Hello Victoria, My name is Alex, and I’ve been reading your blog “five ways to make your novel inescapable.” First of all, I’d like to thank you for the blog post. It is a very nice piece. My question is concerning a hook climax. Can you please explain what a hook climax is? I believe what you’re saying is that is the hook climax is one of the major elements, the counterpoint. I think the point and the counterpoint are the two main themes that are intertwined throughout the entire story. But I believe you’re also saying that the hook is tied into the climax at the end of the book. Can you please explain this more? Should I be focusing on having my hook tie to the story’s climax? Alex
That’s a really interesting interpretation! What you’re talking about is what I call resonance.
What I’m talking about with the Climax of the HOOK in “5 Ways to Make Your Novel Inescapable” is plot outline.
The key to keeping the reader intrigued is the novel’s CLIMAX, which is the Whole Point of any story. And knowing that climax is the whole point of any story allows us to use it to emphasize the whole point of any aspect of any story.
I use three-act structure to design novels, partly because our brains are hardwired to prefer things that come in threes, and partly because it’s easy:
HOOK
DEVELOPMENT
CLIMAX
I discuss these three acts in-depth in Art & Craft of Writing Fiction, relating them to our classical understanding of story design through Syd Field, Gustav Freytag, and Shakespeare. They’re really important.
And when we use the climax of each act to illuminate the whole point of that act, we get two parts to each one:
ACT I
HOOK
CONFLICT #1 (Act I Climax)
ACT II
CONFLICT #2 (Midpoint)
CONFLICT #3 (Act II Climax)
ACT III
FAUX RESOLUTION
CLIMAX (Act III Climax)
I also use something I call holographic design to give each of the six parts their own six parts. This means that the HOOK has its own Climax. (Three of these six parts I call CONFLICTS, to avoid confusion, and each part has its own Climax.)

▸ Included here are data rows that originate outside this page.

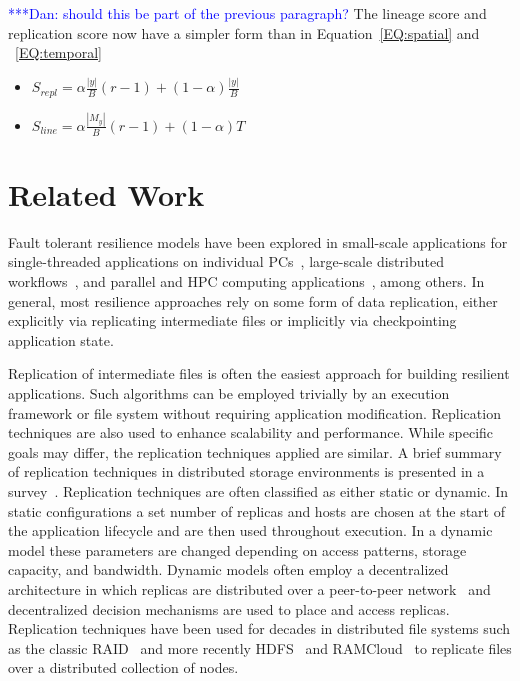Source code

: \documentclass{sig-alternate}
\newcommand{\iannote}[1]{ {\textcolor{red}    { ***Ian:      #1 }}}
\newcommand{\katznote}[1]{ {\textcolor{blue}    { ***Dan:      #1 }}}
\newcommand{\zhaonote}[1]{{\textcolor{cyan}    { ***Zhao:      #1 }}}
\newcommand{\iannote}[1]{}
\newcommand{\katznote}[1]{}
\newcommand{\zhaonote}[1]{}
\begin{document}
\katznote{should this be part of the previous paragraph?}
The lineage score and replication score now have a simpler form than in Equation~\ref{EQ:spatial} and ~\ref{EQ:temporal}
\begin{itemize}
  \item[] $S_{repl} = \alpha\frac{|y|}{B}(r-1) + (1-\alpha)\frac{|y|}{B} $
  \item[] $S_{line} = \alpha\frac{|M_y|}{B}(r-1) + (1-\alpha)T$
\end{itemize}


\section{Related Work}
\label{sec:Related}
Fault tolerant resilience models have been explored in small-scale applications for single-threaded applications on individual PCs~\cite{condor1988, libckpt1994}, large-scale distributed workflows~\cite{uncoordinated2010}, and parallel and HPC computing applications~\cite{mist1995, consistent1994,FTworkshop2009}, among others. In  general, most resilience approaches rely on some form of data replication, either explicitly via replicating intermediate files or implicitly via checkpointing application state.

Replication of intermediate files is often the easiest approach for building resilient applications. Such algorithms can be employed trivially by an execution framework or file system without requiring application modification. Replication techniques are also used to enhance scalability and performance. While specific goals may differ, the replication techniques applied are similar. A brief summary of replication techniques in distributed storage environments is presented in a survey~\cite{survey2012}. Replication techniques are often classified as either static or dynamic. In static configurations a set number of replicas and hosts are chosen at the start of the application lifecycle and are then used throughout execution. In a dynamic model these parameters are changed depending on access patterns, storage capacity, and bandwidth.  Dynamic models often employ a decentralized architecture in which replicas are distributed over a peer-to-peer network~\cite{chord} and decentralized decision mechanisms are used to place and access replicas. Replication techniques have been used for decades in distributed file systems such as the classic RAID~\cite{raid1988} and more recently HDFS~\cite{HDFS} and RAMCloud~\cite{ramcloud2010, ramcloud2014} to replicate files over a distributed collection of nodes.
\end{document}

Now, of course there’s a lot more to structure than this. But this is the general gist of it.
I outline all of this in detail in Art & Craft of Writing Stories, in which I describe how I’ve analyzed scores of novels to discover how they’re put together so they keep the reader intrigued all the way through, and I walk you step-by-step through six canonical examples of stories that helped originate our biggest-selling modern genres.
I mean, 70-100,000 words is a LOT of words. All too often, we hear someone say, “I started that book but never finished it.” We writers don’t want that book to be ours.
So we must know how to keep the reader intrigued on every page: by shaping the story around its climaxes.